WHAT THE EXERCISE ASKS: Extract the run of lines that starts at the top of the records below and ends at the line with "# 📄 Real-Time Collaborative Document Editor", keeping both ends and excluding pictures.

Collected data entries:
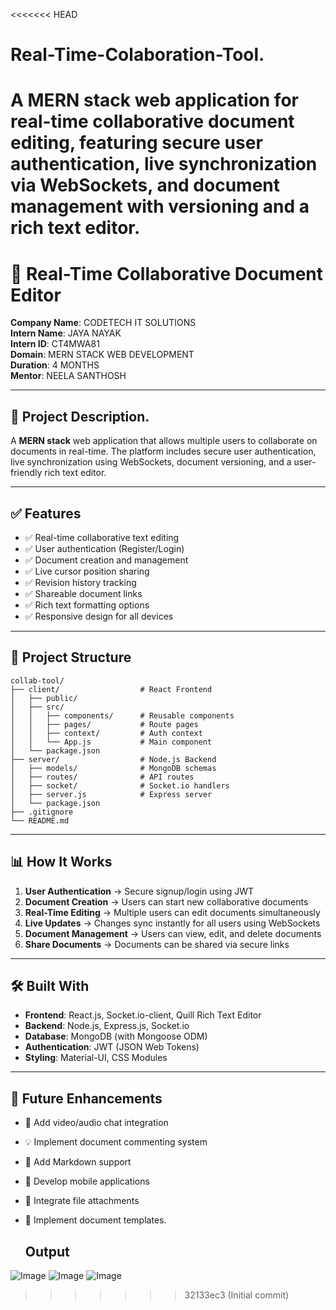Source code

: <<<<<<< HEAD
# Real-Time-Colaboration-Tool.
A MERN stack web application for real-time collaborative document editing, featuring secure user authentication, live synchronization via WebSockets, and document management with versioning and a rich text editor.
=======
# 📄 Real-Time Collaborative Document Editor

**Company Name**: CODETECH IT SOLUTIONS  
**Intern Name**: JAYA NAYAK  
**Intern ID**: CT4MWA81  
**Domain**: MERN STACK WEB DEVELOPMENT  
**Duration**: 4 MONTHS  
**Mentor**: NEELA SANTHOSH  

---

## 🚀 Project Description.

A **MERN stack** web application that allows multiple users to collaborate on documents in real-time. The platform includes secure user authentication, live synchronization using WebSockets, document versioning, and a user-friendly rich text editor.

---

## ✅ Features

- ✅ Real-time collaborative text editing  
- ✅ User authentication (Register/Login)  
- ✅ Document creation and management  
- ✅ Live cursor position sharing  
- ✅ Revision history tracking  
- ✅ Shareable document links  
- ✅ Rich text formatting options  
- ✅ Responsive design for all devices  

---

## 📂 Project Structure

```
collab-tool/
├── client/                  # React Frontend
│   ├── public/
│   ├── src/
│   │   ├── components/      # Reusable components
│   │   ├── pages/           # Route pages
│   │   ├── context/         # Auth context
│   │   └── App.js           # Main component
│   └── package.json
├── server/                  # Node.js Backend
│   ├── models/              # MongoDB schemas
│   ├── routes/              # API routes
│   ├── socket/              # Socket.io handlers
│   ├── server.js            # Express server
│   └── package.json
├── .gitignore
└── README.md
```

---

## 📊 How It Works

1. **User Authentication** → Secure signup/login using JWT  
2. **Document Creation** → Users can start new collaborative documents  
3. **Real-Time Editing** → Multiple users can edit documents simultaneously  
4. **Live Updates** → Changes sync instantly for all users using WebSockets  
5. **Document Management** → Users can view, edit, and delete documents  
6. **Share Documents** → Documents can be shared via secure links  

---

## 🛠 Built With

- **Frontend**: React.js, Socket.io-client, Quill Rich Text Editor  
- **Backend**: Node.js, Express.js, Socket.io  
- **Database**: MongoDB (with Mongoose ODM)  
- **Authentication**: JWT (JSON Web Tokens)  
- **Styling**: Material-UI, CSS Modules  

---

## 🎯 Future Enhancements

- 💬 Add video/audio chat integration  
- 💡 Implement document commenting system  
- 📝 Add Markdown support  
- 📱 Develop mobile applications  
- 📎 Integrate file attachments  
- 📄 Implement document templates.

  ## Output

![Image](https://github.com/user-attachments/assets/cc906140-0dd2-4103-83a0-c6c3a731964d)
![Image](https://github.com/user-attachments/assets/02e7067a-c38f-4dbb-85ff-9811273ccd2f)
![Image](https://github.com/user-attachments/assets/5a82c44a-6e67-47e7-95d0-680f95a1eea9)

>>>>>>> 32133ec3 (Initial commit)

REPLY TO THE EXERCISE:
Source code

: <<<<<<< HEAD
# Real-Time-Colaboration-Tool.
A MERN stack web application for real-time collaborative document editing, featuring secure user authentication, live synchronization via WebSockets, and document management with versioning and a rich text editor.
=======
# 📄 Real-Time Collaborative Document Editor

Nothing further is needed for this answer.